Body positivity is something I’ve always admired in other women. To have the confidence to own it is something I’ve always wanted to feel myself. Utilizing therapy and different self affirmation practices, over time I’ve been able to let go of the shame I used to have around my body and build a much more loving relationship with it. As someone who is really active it also feels good to see progress in my body and openly be proud of that. I’m inspired by others who do that as well, and if people want to think of it as vain or conceited or offensive, honestly that’s not my problem. At some point you gotta just say to hell with the haters, wish em the best, and keep doing what makes you happy.

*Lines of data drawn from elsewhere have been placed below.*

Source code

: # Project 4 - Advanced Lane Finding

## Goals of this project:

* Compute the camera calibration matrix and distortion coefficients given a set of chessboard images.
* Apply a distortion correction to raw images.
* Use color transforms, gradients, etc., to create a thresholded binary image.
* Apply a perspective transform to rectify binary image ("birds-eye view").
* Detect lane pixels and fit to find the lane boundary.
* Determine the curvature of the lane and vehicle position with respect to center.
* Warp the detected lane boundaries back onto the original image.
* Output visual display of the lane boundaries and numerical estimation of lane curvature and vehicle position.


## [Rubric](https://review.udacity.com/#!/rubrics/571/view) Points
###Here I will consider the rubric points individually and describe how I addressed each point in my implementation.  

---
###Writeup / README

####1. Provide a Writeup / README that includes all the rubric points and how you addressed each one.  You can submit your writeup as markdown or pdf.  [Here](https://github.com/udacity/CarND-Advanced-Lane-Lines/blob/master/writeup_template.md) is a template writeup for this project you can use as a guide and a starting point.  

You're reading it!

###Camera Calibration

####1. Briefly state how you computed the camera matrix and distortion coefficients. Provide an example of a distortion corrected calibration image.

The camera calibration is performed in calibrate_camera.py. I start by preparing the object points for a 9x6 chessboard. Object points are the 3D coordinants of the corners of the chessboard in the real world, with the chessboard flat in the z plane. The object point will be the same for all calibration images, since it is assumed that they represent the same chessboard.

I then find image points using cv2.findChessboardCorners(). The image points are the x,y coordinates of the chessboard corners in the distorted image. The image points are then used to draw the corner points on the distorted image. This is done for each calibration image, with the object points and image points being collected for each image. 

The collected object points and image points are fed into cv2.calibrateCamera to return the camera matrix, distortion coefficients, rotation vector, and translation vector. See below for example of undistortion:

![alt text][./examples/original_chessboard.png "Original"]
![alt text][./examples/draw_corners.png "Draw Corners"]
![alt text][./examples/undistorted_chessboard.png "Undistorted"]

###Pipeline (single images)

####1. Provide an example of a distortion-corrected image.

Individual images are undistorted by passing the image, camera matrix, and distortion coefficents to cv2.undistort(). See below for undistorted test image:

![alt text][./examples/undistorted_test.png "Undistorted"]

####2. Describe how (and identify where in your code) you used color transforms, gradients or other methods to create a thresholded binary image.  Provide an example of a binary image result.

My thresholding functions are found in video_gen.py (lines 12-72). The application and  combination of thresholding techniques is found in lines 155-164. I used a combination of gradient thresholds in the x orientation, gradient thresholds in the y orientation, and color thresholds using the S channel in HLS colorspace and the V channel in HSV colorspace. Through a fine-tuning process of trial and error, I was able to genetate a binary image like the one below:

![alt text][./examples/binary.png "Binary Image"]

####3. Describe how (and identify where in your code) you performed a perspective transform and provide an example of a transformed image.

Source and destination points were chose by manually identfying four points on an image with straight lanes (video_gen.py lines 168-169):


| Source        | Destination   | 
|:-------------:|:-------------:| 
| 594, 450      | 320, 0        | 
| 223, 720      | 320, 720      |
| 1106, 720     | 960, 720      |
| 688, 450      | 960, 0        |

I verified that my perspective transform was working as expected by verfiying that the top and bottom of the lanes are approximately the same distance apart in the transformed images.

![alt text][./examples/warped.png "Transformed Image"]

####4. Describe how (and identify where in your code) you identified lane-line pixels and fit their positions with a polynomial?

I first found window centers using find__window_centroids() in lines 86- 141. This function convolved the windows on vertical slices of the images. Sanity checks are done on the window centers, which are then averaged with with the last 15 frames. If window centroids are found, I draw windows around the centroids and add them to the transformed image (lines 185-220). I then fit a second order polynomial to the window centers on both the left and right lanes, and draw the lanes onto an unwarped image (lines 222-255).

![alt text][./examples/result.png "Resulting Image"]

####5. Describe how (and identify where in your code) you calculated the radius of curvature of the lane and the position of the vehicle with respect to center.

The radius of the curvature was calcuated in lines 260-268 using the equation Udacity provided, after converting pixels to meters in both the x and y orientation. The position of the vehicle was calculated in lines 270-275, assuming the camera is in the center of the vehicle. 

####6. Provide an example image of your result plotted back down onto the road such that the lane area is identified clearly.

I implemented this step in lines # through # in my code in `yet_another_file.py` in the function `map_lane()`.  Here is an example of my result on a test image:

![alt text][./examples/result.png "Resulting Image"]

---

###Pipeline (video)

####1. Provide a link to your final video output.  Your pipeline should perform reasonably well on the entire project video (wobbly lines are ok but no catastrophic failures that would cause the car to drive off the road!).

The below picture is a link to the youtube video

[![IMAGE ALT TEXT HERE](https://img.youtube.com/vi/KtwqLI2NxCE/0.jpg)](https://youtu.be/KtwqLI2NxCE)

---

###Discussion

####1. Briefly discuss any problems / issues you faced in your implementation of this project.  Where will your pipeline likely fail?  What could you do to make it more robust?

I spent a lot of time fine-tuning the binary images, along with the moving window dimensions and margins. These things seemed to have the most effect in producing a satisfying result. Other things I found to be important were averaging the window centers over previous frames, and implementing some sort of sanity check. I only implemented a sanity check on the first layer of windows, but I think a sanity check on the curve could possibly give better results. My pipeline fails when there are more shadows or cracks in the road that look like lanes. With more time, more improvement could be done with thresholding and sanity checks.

I also love your posts about your relationship. Your approach to sharing your love life is so open and beautiful. What does love mean to you, and how has your relationship influenced your music?
My relationship is so special to me. Auz is the first person who showed me unconditional love. I’d never felt it before him. Feeling that kind of love has changed me in so many ways. Finally finding a healthy relationship, and an incredible life partner, has allowed me to write more music about life and my own personal journey. As much as I live for a good breakup song, finding him has allowed me so much more space in my art to go places that I never could in my past.
Where do you see yourself in around 10 years?
I genuinely have no idea. My main goal in life right now is staying present as much as possible, but I know whatever is happening in my life 10 years from now is going to be amazing.